The nucleophilic substitution reaction was modelled between α-bromoacetophenone (α-
BrAcPh), to represent α-haloketones, and the common nucleophiles phenolate (PhO–) and acetate
(AcO–). QFARP provided insight into the reactions which could not have been obtained with other
computational approaches. It was shown that the reaction with AcO– results in greater destabilisation
for the α-group of α-BrAcPh as compared to the reaction of PhO–, explaining the difference in
activation energies for the reactions. Diatomic- and fragment-interactions provided awareness into
the driving force of the reactions and showed how the hydrogens for the α-group of α-BrAcPh provide
significant attractive interactions with the nucleophiles during the initial stages of the nucleophilic
substitution reaction.
Furthermore, reactions modelled between α-BrAcPh and MeO– was done, as experimental
literature has reported the presence of two competing reactions: nucleophilic substitution and
epoxidation. Modelling showed the two reactions have low activation energies which are comparable
with another. Interestingly, the rate determining step for the epoxidation reaction is not the formation
of the transition state structure but rather the rotational barrier which is required to allow the leaving
group, bromine, to be trans to the carbonyl-O of α-BrAcPh.

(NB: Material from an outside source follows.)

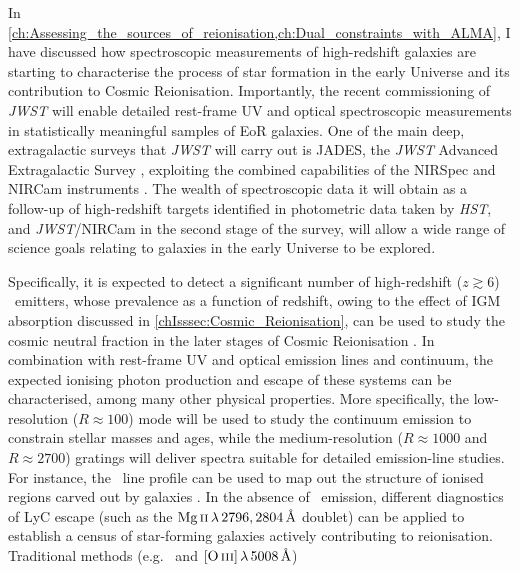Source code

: In \cref{ch:Assessing_the_sources_of_reionisation,ch:Dual_constraints_with_ALMA}, I have discussed how spectroscopic measurements of high-redshift galaxies are starting to characterise the process of star formation in the early Universe and its contribution to Cosmic Reionisation. Importantly, the recent commissioning of \textit{JWST} \citep{2006SSRv..123..485G} will enable detailed rest-frame UV and optical spectroscopic measurements in statistically meaningful samples of EoR galaxies. One of the main deep, extragalactic surveys that \textit{JWST} will carry out is JADES, the \textit{JWST} Advanced Extragalactic Survey \citep[e.g.][]{2018ApJS..236...33W}, exploiting the combined capabilities of the NIRSpec and NIRCam instruments \citep{2005SPIE.5904....1R, 2012SPIE.8442E..2NB, 2022A&A...661A..80J, 2022A&A...661A..81F}. The wealth of spectroscopic data it will obtain as a follow-up of high-redshift targets identified in photometric data taken by \textit{HST}, and \textit{JWST}/NIRCam in the second stage of the survey, will allow a wide range of science goals relating to galaxies in the early Universe to be explored.

Specifically, it is expected to detect a significant number of high-redshift ($z \gtrsim 6$) \lya\ emitters, whose prevalence as a function of redshift, owing to the effect of IGM absorption discussed in \cref{chIsssec:Cosmic_Reionisation}, can be used to study the cosmic neutral fraction in the later stages of Cosmic Reionisation \citep{2010MNRAS.408.1628S, 2014ApJ...793..113P, 2014MNRAS.443.2831C, 2018ApJ...856....2M, 2019MNRAS.489.2669M, 2022MNRAS.512.5960M}. In combination with rest-frame UV and optical emission lines and continuum, the expected ionising photon production and escape of these systems can be characterised, among many other physical properties. More specifically, the low-resolution ($R \approx 100$) mode will be used to study the continuum emission to constrain stellar masses and ages, while the medium-resolution ($R \approx 1000$ and $R \approx 2700$) gratings will deliver spectra suitable for detailed emission-line studies. For instance, the \lya\ line profile can be used to map out the structure of ionised regions carved out by galaxies \citep[``ionised bubbles'';][]{2020MNRAS.499.1395M}. In the absence of \lya\ emission, different diagnostics of LyC escape (such as the $\MgII \, \lambda \, 2796, 2804 \, \Angstrom$ doublet) can be applied to establish a census of star-forming galaxies actively contributing to reionisation. Traditional methods (e.g. \Halpha\ and $\OIIIf \, \lambda \, 5008 \, \Angstrom$)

Previous reports indicated that the presence of an electron donating/withdrawing group on the
phenyl ring of α-BrAcPh had a significant influence on the reaction rate and selectivity between the
two reactions. These experimental observations correlated well with the modelling results when
comparing the potential energy surfaces (PES) of the reactions. Analysis using QFARP was also
applied to these reactions to gain a more fundamental understanding of the reactions and how they
differ. While QFARP was not able to explain the selectivity with different substituents present, insight
into the dominating interactions that are involved in the reactions was recovered.